**Task prompt**
Without including any pictures, copy every line below exactly.

- Opening Delimiter -

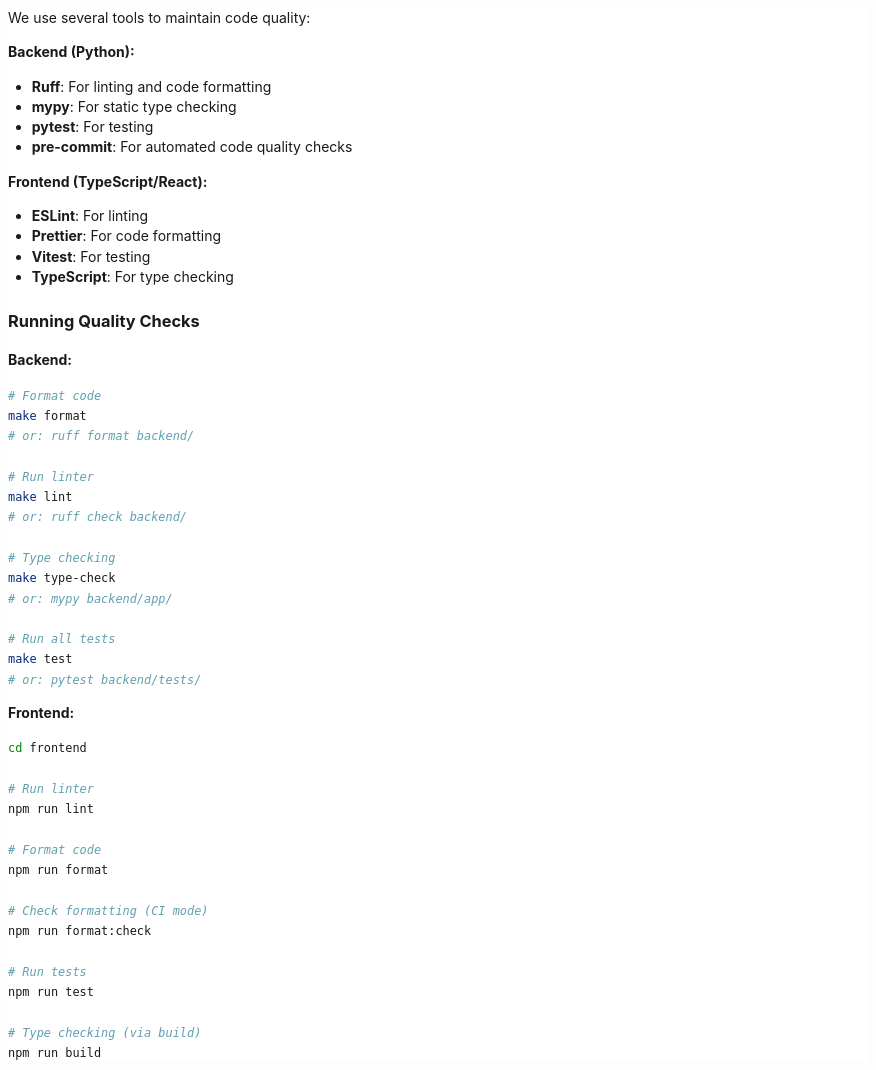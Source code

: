 We use several tools to maintain code quality:

**Backend (Python):**
- **Ruff**: For linting and code formatting
- **mypy**: For static type checking
- **pytest**: For testing
- **pre-commit**: For automated code quality checks

**Frontend (TypeScript/React):**
- **ESLint**: For linting
- **Prettier**: For code formatting
- **Vitest**: For testing
- **TypeScript**: For type checking

### Running Quality Checks

**Backend:**
```bash
# Format code
make format
# or: ruff format backend/

# Run linter
make lint
# or: ruff check backend/

# Type checking
make type-check
# or: mypy backend/app/

# Run all tests
make test
# or: pytest backend/tests/
```

**Frontend:**
```bash
cd frontend

# Run linter
npm run lint

# Format code
npm run format

# Check formatting (CI mode)
npm run format:check

# Run tests
npm run test

# Type checking (via build)
npm run build
```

- Closing Delimiter -

**Written response**
Source code

: We use several tools to maintain code quality:

**Backend (Python):**
- **Ruff**: For linting and code formatting
- **mypy**: For static type checking
- **pytest**: For testing
- **pre-commit**: For automated code quality checks

**Frontend (TypeScript/React):**
- **ESLint**: For linting
- **Prettier**: For code formatting
- **Vitest**: For testing
- **TypeScript**: For type checking

### Running Quality Checks

**Backend:**
```bash
# Format code
make format
# or: ruff format backend/

# Run linter
make lint
# or: ruff check backend/

# Type checking
make type-check
# or: mypy backend/app/

# Run all tests
make test
# or: pytest backend/tests/
```

**Frontend:**
```bash
cd frontend

# Run linter
npm run lint

# Format code
npm run format

# Check formatting (CI mode)
npm run format:check

# Run tests
npm run test

# Type checking (via build)
npm run build
```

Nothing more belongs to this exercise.